Un biosimilare è un farmaco che è simile a un agente biologico che potrebbe sostituire nel trattamento di una malattia, anche se non si tratta di prodotti identici, che utilizzano ancora genera alcuni dubbi.
Alcuni brevetti di farmaci biologici sono già scaduto (e quella degli altri è in procinto di farlo), quindi si prevede di aumentare il numero di farmaci biosimilari disponibili, droghe sviluppate con l'obiettivo di essere molto simile a loro biologiche di riferimento, in termini di qualità, sicurezza ed efficacia, e che offre un'alternativa più economica, favorire la concorrenza e a fornire accesso a questo tipo di trattamento.
Farmaci biologici sono quelli che sono realizzati utilizzando uno o più principi attivi sintetizzati o derivato da una fonte biologica (microrganismi, come batteri, lieviti e virus, tessuti umani o animali...), come è il caso con l'insulina, l'eritropoietina o anticorpi monoclonali. E per un biosimilare è considerato una valida alternativa al suo riferimento di medicina biologica - o farmaco innovativo - si deve passare attraverso un processo di comparabilità, che è un confronto completo tra i due prodotti.

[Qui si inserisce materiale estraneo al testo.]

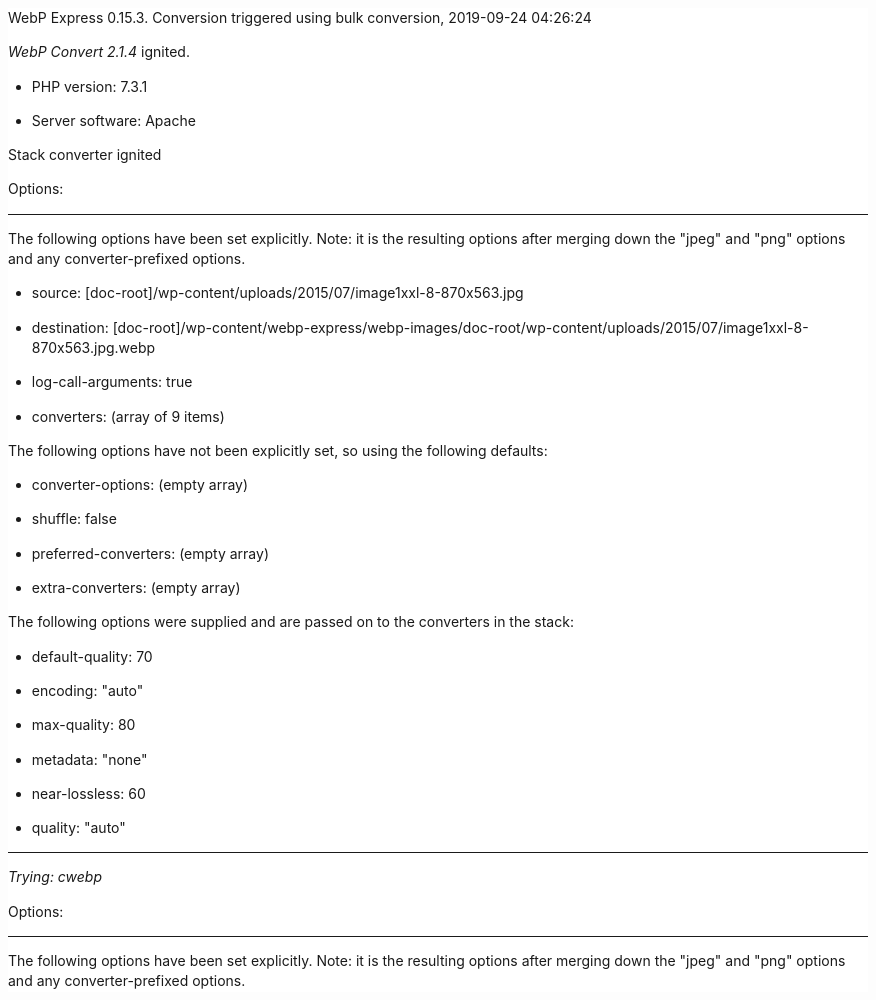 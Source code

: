 WebP Express 0.15.3. Conversion triggered using bulk conversion, 2019-09-24 04:26:24


*WebP Convert 2.1.4*  ignited.

- PHP version: 7.3.1

- Server software: Apache


Stack converter ignited


Options:

------------

The following options have been set explicitly. Note: it is the resulting options after merging down the "jpeg" and "png" options and any converter-prefixed options.

- source: [doc-root]/wp-content/uploads/2015/07/image1xxl-8-870x563.jpg

- destination: [doc-root]/wp-content/webp-express/webp-images/doc-root/wp-content/uploads/2015/07/image1xxl-8-870x563.jpg.webp

- log-call-arguments: true

- converters: (array of 9 items)


The following options have not been explicitly set, so using the following defaults:

- converter-options: (empty array)

- shuffle: false

- preferred-converters: (empty array)

- extra-converters: (empty array)


The following options were supplied and are passed on to the converters in the stack:

- default-quality: 70

- encoding: "auto"

- max-quality: 80

- metadata: "none"

- near-lossless: 60

- quality: "auto"

------------



*Trying: cwebp* 


Options:

------------

The following options have been set explicitly. Note: it is the resulting options after merging down the "jpeg" and "png" options and any converter-prefixed options.
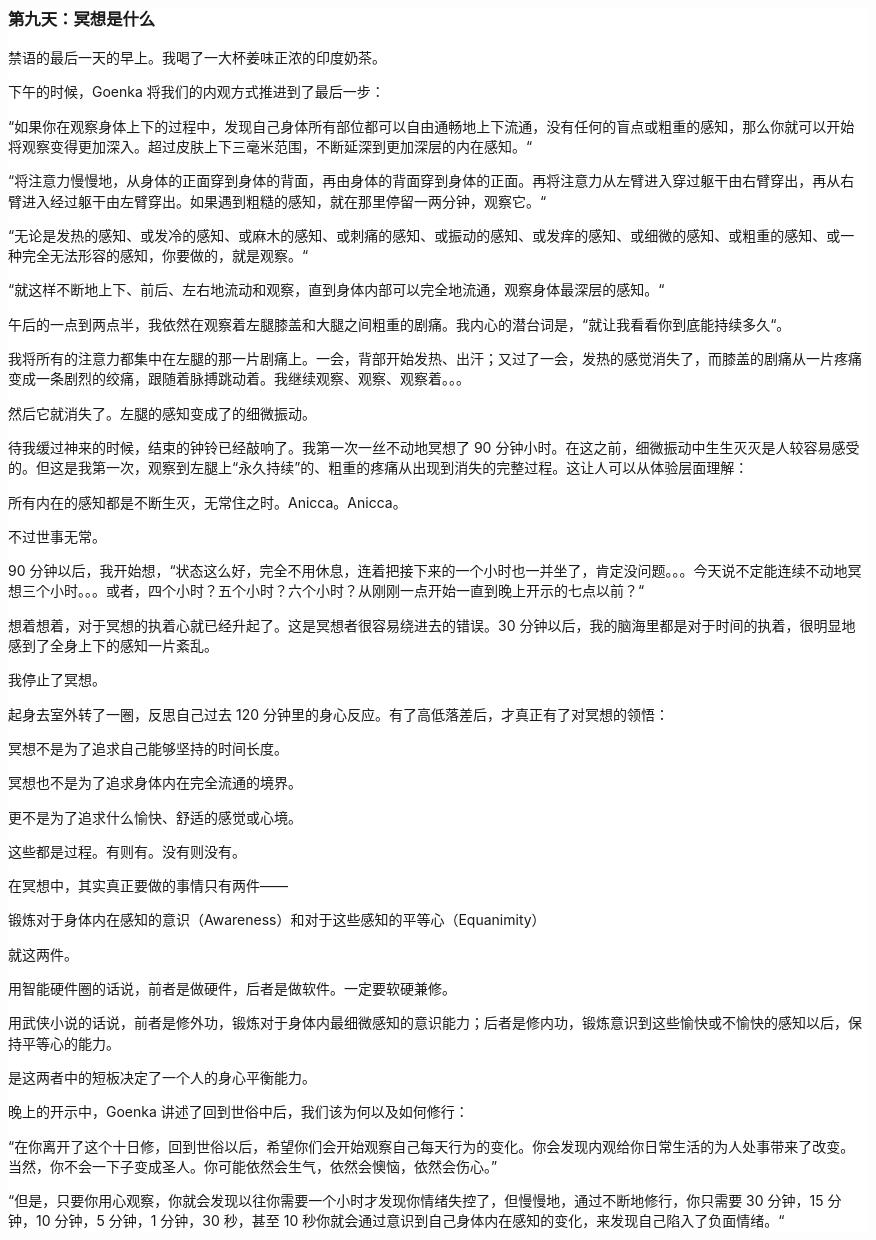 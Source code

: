 ### 第九天：冥想是什么

禁语的最后一天的早上。我喝了一大杯姜味正浓的印度奶茶。

下午的时候，Goenka 将我们的内观方式推进到了最后一步：

“如果你在观察身体上下的过程中，发现自己身体所有部位都可以自由通畅地上下流通，没有任何的盲点或粗重的感知，那么你就可以开始将观察变得更加深入。超过皮肤上下三毫米范围，不断延深到更加深层的内在感知。“

“将注意力慢慢地，从身体的正面穿到身体的背面，再由身体的背面穿到身体的正面。再将注意力从左臂进入穿过躯干由右臂穿出，再从右臂进入经过躯干由左臂穿出。如果遇到粗糙的感知，就在那里停留一两分钟，观察它。“

“无论是发热的感知、或发冷的感知、或麻木的感知、或刺痛的感知、或振动的感知、或发痒的感知、或细微的感知、或粗重的感知、或一种完全无法形容的感知，你要做的，就是观察。“

“就这样不断地上下、前后、左右地流动和观察，直到身体内部可以完全地流通，观察身体最深层的感知。“

午后的一点到两点半，我依然在观察着左腿膝盖和大腿之间粗重的剧痛。我内心的潜台词是，“就让我看看你到底能持续多久“。

我将所有的注意力都集中在左腿的那一片剧痛上。一会，背部开始发热、出汗；又过了一会，发热的感觉消失了，而膝盖的剧痛从一片疼痛变成一条剧烈的绞痛，跟随着脉搏跳动着。我继续观察、观察、观察着。。。

然后它就消失了。左腿的感知变成了的细微振动。

待我缓过神来的时候，结束的钟铃已经敲响了。我第一次一丝不动地冥想了 90 分钟小时。在这之前，细微振动中生生灭灭是人较容易感受的。但这是我第一次，观察到左腿上“永久持续”的、粗重的疼痛从出现到消失的完整过程。这让人可以从体验层面理解：

所有内在的感知都是不断生灭，无常住之时。Anicca。Anicca。

不过世事无常。

90 分钟以后，我开始想，“状态这么好，完全不用休息，连着把接下来的一个小时也一并坐了，肯定没问题。。。今天说不定能连续不动地冥想三个小时。。。或者，四个小时？五个小时？六个小时？从刚刚一点开始一直到晚上开示的七点以前？“

想着想着，对于冥想的执着心就已经升起了。这是冥想者很容易绕进去的错误。30 分钟以后，我的脑海里都是对于时间的执着，很明显地感到了全身上下的感知一片紊乱。

我停止了冥想。

起身去室外转了一圈，反思自己过去 120 分钟里的身心反应。有了高低落差后，才真正有了对冥想的领悟：

冥想不是为了追求自己能够坚持的时间长度。

冥想也不是为了追求身体内在完全流通的境界。

更不是为了追求什么愉快、舒适的感觉或心境。

这些都是过程。有则有。没有则没有。

在冥想中，其实真正要做的事情只有两件——

锻炼对于身体内在感知的意识（Awareness）和对于这些感知的平等心（Equanimity）

就这两件。

用智能硬件圈的话说，前者是做硬件，后者是做软件。一定要软硬兼修。

用武侠小说的话说，前者是修外功，锻炼对于身体内最细微感知的意识能力；后者是修内功，锻炼意识到这些愉快或不愉快的感知以后，保持平等心的能力。

是这两者中的短板决定了一个人的身心平衡能力。

晚上的开示中，Goenka 讲述了回到世俗中后，我们该为何以及如何修行：

“在你离开了这个十日修，回到世俗以后，希望你们会开始观察自己每天行为的变化。你会发现内观给你日常生活的为人处事带来了改变。当然，你不会一下子变成圣人。你可能依然会生气，依然会懊恼，依然会伤心。”

“但是，只要你用心观察，你就会发现以往你需要一个小时才发现你情绪失控了，但慢慢地，通过不断地修行，你只需要 30 分钟，15 分钟，10 分钟，5 分钟，1 分钟，30 秒，甚至 10 秒你就会通过意识到自己身体内在感知的变化，来发现自己陷入了负面情绪。“
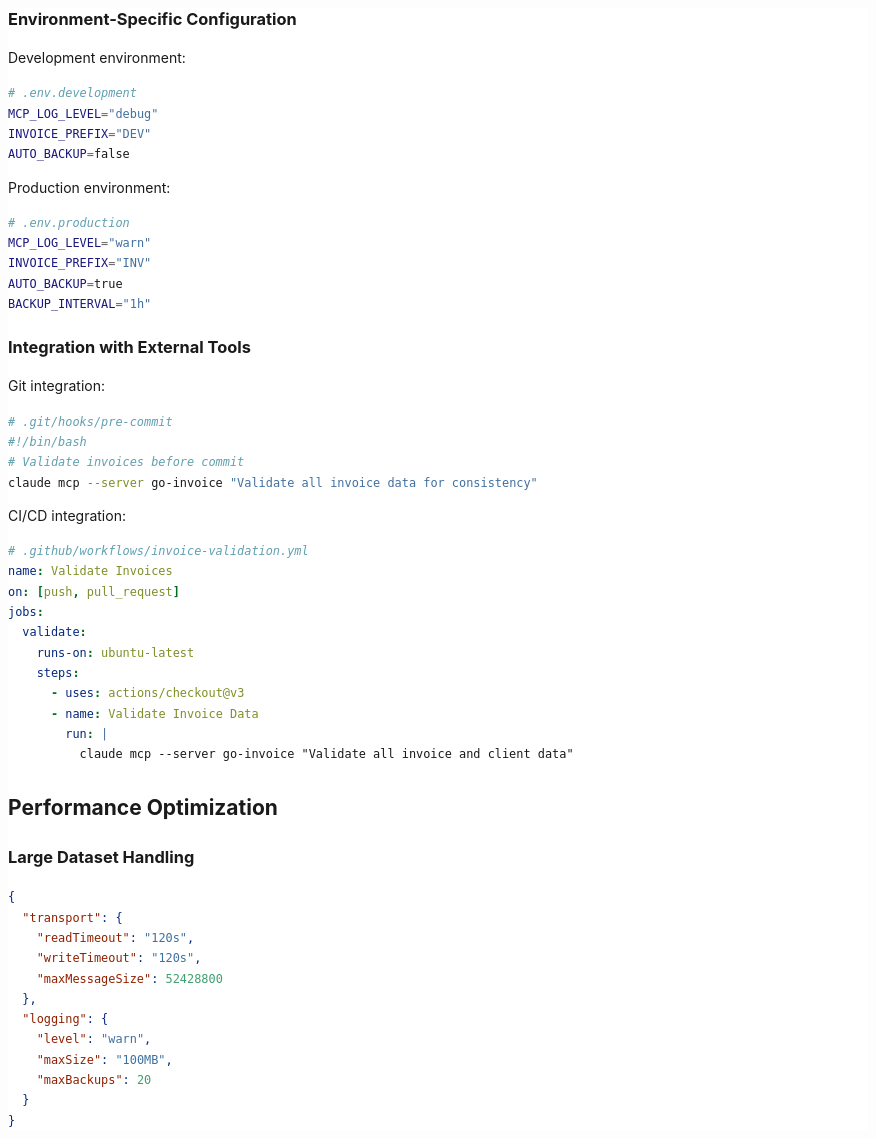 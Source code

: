 ### Environment-Specific Configuration

Development environment:
```bash
# .env.development
MCP_LOG_LEVEL="debug"
INVOICE_PREFIX="DEV"
AUTO_BACKUP=false
```

Production environment:
```bash
# .env.production
MCP_LOG_LEVEL="warn"
INVOICE_PREFIX="INV"
AUTO_BACKUP=true
BACKUP_INTERVAL="1h"
```

### Integration with External Tools

Git integration:
```bash
# .git/hooks/pre-commit
#!/bin/bash
# Validate invoices before commit
claude mcp --server go-invoice "Validate all invoice data for consistency"
```

CI/CD integration:
```yaml
# .github/workflows/invoice-validation.yml
name: Validate Invoices
on: [push, pull_request]
jobs:
  validate:
    runs-on: ubuntu-latest
    steps:
      - uses: actions/checkout@v3
      - name: Validate Invoice Data
        run: |
          claude mcp --server go-invoice "Validate all invoice and client data"
```

## Performance Optimization

### Large Dataset Handling
```json
{
  "transport": {
    "readTimeout": "120s",
    "writeTimeout": "120s",
    "maxMessageSize": 52428800
  },
  "logging": {
    "level": "warn",
    "maxSize": "100MB",
    "maxBackups": 20
  }
}
```

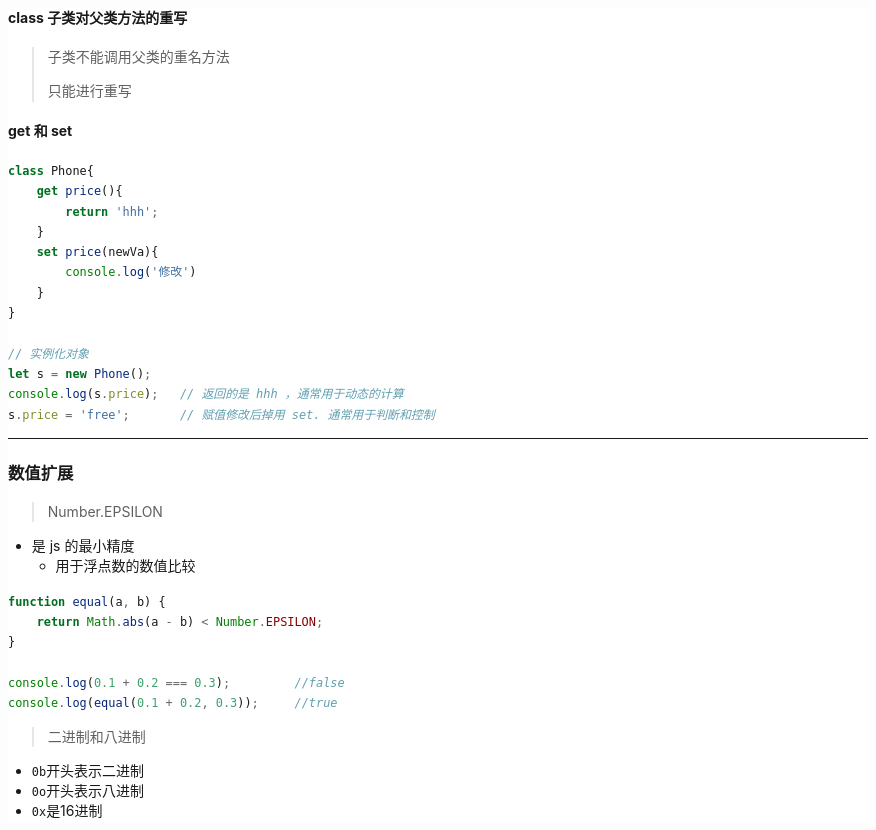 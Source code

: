 

#### class 子类对父类方法的重写

> 子类不能调用父类的重名方法
>
> 只能进行重写



#### get 和 set

```js
class Phone{
    get price(){
        return 'hhh';
    }
    set price(newVa){
        console.log('修改')
    }
}

// 实例化对象
let s = new Phone();
console.log(s.price);	// 返回的是 hhh ，通常用于动态的计算
s.price = 'free';		// 赋值修改后掉用 set. 通常用于判断和控制
```





***



### 数值扩展



> Number.EPSILON 

* 是 js 的最小精度
  * 用于浮点数的数值比较

```js
function equal(a, b) {
    return Math.abs(a - b) < Number.EPSILON;
}

console.log(0.1 + 0.2 === 0.3);			//false
console.log(equal(0.1 + 0.2, 0.3));		//true
```



> 二进制和八进制

* `0b`开头表示二进制
* `0o`开头表示八进制
* `0x`是16进制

È importante notare che biosimilari hanno le stesse caratteristiche come il generico. Quest'ultimo hanno strutture chimiche più semplici e sono considerato identico ai loro farmaci di riferimento, anche se il principio attivo di un biosimilare e il suo farmaco di riferimento è la stessa sostanza biologica, entrambi sono soggetti a un certo grado di variabilità naturale a causa della sua natura complessa e loro metodi di produzione.

Sicurezza e l'efficacia dei farmaci biosimilari

Farmaci biosimilari hanno lo stesso profilo di qualità, sicurezza ed efficacia che fanno riferimento a loro biologico
L'Agenzia europea per i medicinali (EMA) richiesto che ogni droga biosimilari, che intende commercializzare mostrano che la sua qualità è simile al riferimento e che non ci sono differenze rilevanti tra i due prodotti. Inoltre, il biosimilare dovrà essere sottoposti a test clinici che consentono di rilevare eventuali differenze con l'innovativo, e che servono anche per garantirne l'efficacia e la sicurezza.
Entrambi i farmaci biologici e biosimilari possono indurre una risposta immunitaria nel paziente - che cosa è conosciuto come l'immunogenicità, che potrebbe influenzare sia sulla sicurezza e sull'efficacia del trattamento; Pertanto, prima di sostituire un farmaco da un medico deve valutare rischi e benefici, e il paziente deve comunicare qualsiasi effetto negativo che l'esperienza.
Tuttavia, gli esperti dicono che biosimilari presentato lo stesso profilo di qualità, sicurezza ed efficacia che loro biologico di riferimento, hanno le stesse opportunità che causano effetti negativi o indesiderate reazioni immunitarie, e dopo autorizzazione anche subire un processo di farmacovigilanza che controlla tutti questi possibili effetti.
Come con la prescrizione di qualsiasi farmaco, il medico deve prendere in considerazione le caratteristiche del paziente, la vostra storia medica e la fase della malattia, tra altri fattori, per decidere se un biosimilare è il trattamento più adatto ove opportuno.